Work instructions =
Pull each line holding "darwin" out of the entries below.

Pictures paired with source code =

────

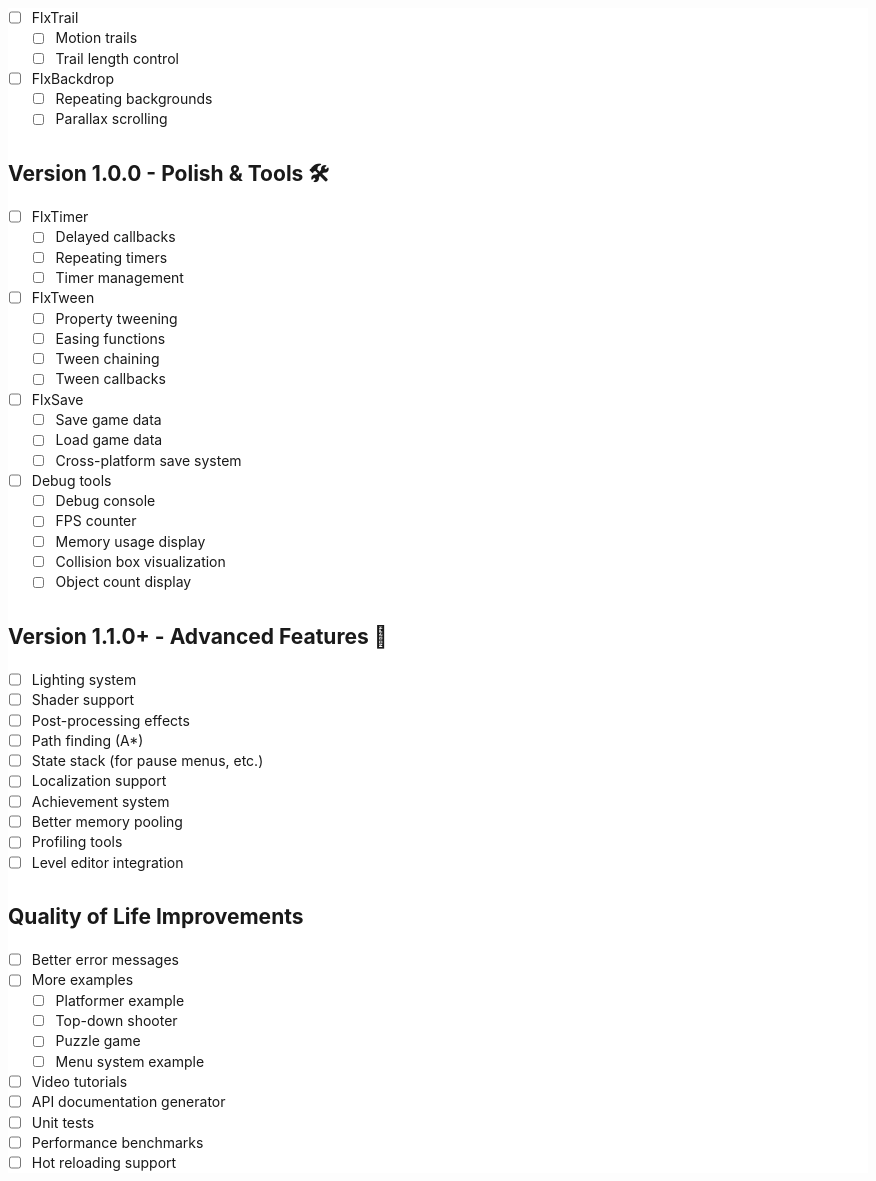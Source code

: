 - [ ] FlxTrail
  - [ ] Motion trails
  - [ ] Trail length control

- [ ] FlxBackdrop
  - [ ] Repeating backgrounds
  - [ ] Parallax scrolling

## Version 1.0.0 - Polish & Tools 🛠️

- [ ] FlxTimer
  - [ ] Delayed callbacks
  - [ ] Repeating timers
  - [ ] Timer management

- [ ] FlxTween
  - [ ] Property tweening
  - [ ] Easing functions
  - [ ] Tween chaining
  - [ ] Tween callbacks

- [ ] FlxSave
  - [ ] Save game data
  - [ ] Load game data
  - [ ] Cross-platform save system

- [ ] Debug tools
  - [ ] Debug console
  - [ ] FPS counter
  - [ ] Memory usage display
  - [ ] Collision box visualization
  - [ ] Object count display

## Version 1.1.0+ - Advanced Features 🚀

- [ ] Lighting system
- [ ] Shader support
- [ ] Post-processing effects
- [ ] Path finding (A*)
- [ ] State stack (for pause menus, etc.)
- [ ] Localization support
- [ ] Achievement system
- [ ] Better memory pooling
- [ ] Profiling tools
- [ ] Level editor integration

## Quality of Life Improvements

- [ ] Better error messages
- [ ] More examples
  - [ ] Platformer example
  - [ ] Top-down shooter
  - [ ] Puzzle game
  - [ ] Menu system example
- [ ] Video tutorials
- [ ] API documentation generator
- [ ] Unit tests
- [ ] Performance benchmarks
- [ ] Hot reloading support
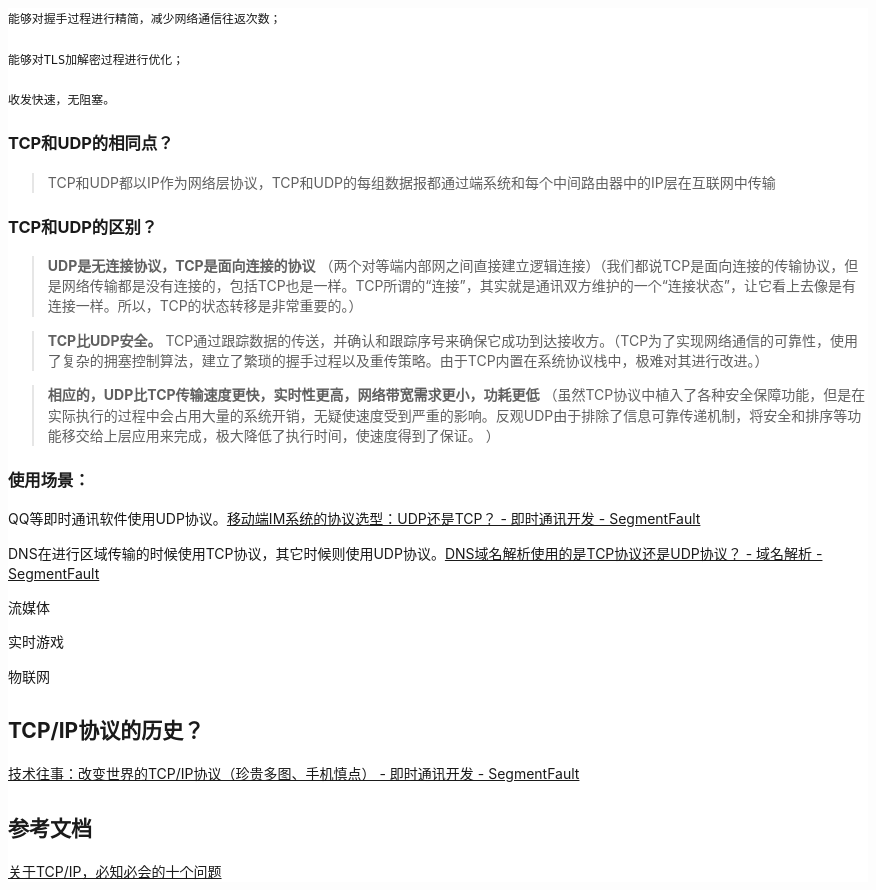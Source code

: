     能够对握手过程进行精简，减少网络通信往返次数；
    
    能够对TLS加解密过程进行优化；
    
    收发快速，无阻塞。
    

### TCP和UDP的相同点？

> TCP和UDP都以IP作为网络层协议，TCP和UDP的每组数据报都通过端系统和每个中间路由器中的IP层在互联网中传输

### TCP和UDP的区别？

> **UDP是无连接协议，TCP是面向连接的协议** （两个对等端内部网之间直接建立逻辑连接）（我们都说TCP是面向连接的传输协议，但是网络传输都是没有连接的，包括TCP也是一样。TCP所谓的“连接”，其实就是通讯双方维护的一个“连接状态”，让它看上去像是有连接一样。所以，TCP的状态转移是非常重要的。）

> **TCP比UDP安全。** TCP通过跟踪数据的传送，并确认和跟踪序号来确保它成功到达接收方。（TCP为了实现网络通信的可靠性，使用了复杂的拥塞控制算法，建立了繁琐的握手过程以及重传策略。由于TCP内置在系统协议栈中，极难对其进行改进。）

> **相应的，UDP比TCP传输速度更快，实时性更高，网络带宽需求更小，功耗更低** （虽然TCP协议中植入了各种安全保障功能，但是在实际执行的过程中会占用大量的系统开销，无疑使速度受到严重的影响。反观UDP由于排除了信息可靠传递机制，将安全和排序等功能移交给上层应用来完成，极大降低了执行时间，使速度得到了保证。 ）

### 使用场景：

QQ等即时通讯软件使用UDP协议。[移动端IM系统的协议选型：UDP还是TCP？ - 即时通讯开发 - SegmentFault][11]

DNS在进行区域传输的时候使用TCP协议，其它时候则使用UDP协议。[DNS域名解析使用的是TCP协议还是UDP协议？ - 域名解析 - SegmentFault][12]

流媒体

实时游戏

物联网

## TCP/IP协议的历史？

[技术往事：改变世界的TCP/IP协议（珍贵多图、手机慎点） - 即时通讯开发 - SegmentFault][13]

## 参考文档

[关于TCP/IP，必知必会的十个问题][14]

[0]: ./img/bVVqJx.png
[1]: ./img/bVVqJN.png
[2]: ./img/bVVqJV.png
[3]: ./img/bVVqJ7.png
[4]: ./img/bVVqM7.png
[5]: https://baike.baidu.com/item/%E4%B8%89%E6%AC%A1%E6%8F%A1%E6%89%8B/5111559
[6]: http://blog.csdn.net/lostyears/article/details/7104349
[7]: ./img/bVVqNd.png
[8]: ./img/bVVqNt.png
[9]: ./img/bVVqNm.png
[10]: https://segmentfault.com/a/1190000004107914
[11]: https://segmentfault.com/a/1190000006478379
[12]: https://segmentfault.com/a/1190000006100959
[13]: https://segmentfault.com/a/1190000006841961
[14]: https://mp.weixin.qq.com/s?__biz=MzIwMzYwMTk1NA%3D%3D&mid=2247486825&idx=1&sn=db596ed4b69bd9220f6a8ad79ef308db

────

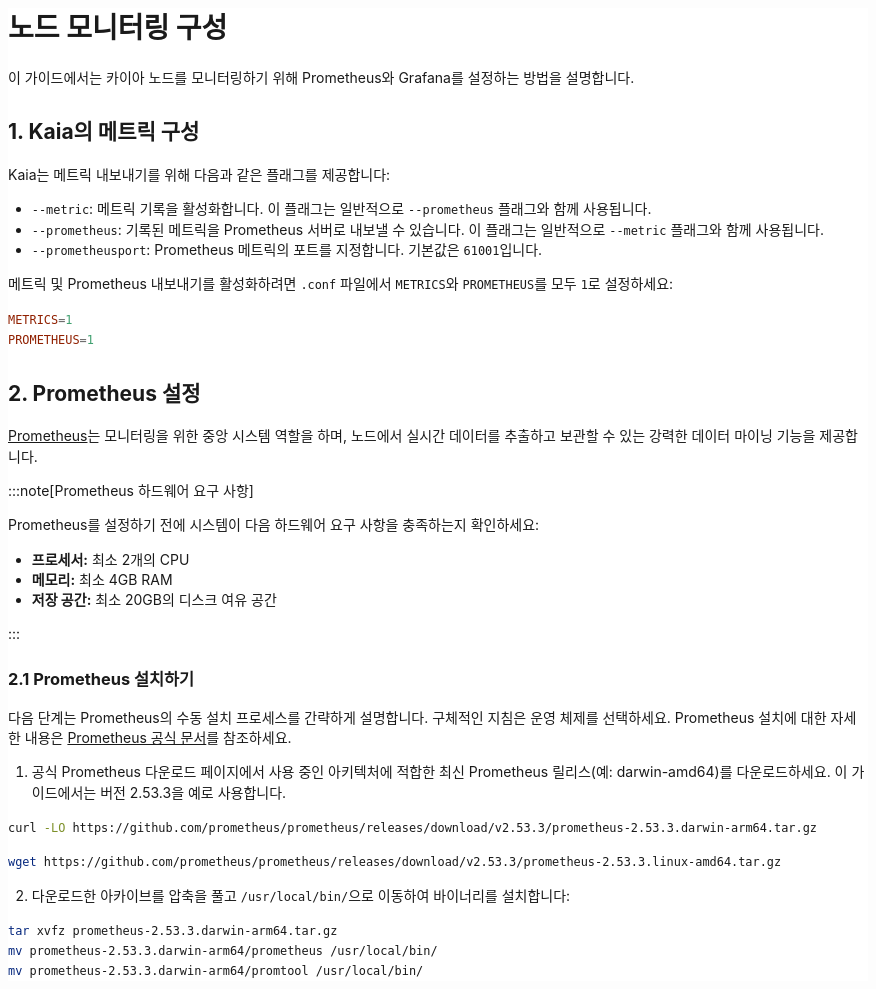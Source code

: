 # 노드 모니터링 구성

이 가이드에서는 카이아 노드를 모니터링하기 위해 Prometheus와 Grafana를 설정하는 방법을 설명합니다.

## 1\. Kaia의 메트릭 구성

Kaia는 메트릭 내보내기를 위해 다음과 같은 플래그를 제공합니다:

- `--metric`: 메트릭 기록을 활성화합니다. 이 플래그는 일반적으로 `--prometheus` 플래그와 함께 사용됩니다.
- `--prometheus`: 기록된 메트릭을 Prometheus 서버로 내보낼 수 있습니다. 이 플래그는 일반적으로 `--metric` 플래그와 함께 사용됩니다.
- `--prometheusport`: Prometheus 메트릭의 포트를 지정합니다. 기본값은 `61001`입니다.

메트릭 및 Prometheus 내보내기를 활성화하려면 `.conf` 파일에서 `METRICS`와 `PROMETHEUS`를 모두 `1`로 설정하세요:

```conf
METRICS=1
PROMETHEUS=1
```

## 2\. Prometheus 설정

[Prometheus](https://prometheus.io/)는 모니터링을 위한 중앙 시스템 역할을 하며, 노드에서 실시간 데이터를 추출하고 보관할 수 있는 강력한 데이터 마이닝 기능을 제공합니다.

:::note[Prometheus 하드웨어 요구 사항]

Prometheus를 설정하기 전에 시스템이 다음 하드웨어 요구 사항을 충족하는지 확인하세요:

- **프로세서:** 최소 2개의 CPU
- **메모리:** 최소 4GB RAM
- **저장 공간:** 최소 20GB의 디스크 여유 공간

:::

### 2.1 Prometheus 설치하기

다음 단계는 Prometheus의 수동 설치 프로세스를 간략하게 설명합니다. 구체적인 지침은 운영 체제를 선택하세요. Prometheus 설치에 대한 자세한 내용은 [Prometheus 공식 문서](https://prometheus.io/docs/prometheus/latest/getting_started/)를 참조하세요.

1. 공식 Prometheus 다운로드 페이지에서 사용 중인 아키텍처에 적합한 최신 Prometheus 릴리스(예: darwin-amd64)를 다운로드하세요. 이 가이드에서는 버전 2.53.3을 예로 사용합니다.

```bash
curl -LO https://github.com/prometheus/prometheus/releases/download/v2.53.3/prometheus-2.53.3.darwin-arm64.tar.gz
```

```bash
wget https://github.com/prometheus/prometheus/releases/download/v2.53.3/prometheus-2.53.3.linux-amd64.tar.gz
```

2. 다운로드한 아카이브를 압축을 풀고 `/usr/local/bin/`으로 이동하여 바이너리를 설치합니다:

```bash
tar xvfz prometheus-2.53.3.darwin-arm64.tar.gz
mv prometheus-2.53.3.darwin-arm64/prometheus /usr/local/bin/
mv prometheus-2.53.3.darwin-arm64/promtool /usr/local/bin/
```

────

Result of this task =
1. 공식 Prometheus 다운로드 페이지에서 사용 중인 아키텍처에 적합한 최신 Prometheus 릴리스(예: darwin-amd64)를 다운로드하세요. 이 가이드에서는 버전 2.53.3을 예로 사용합니다.
curl -LO https://github.com/prometheus/prometheus/releases/download/v2.53.3/prometheus-2.53.3.darwin-arm64.tar.gz
tar xvfz prometheus-2.53.3.darwin-arm64.tar.gz
mv prometheus-2.53.3.darwin-arm64/prometheus /usr/local/bin/
mv prometheus-2.53.3.darwin-arm64/promtool /usr/local/bin/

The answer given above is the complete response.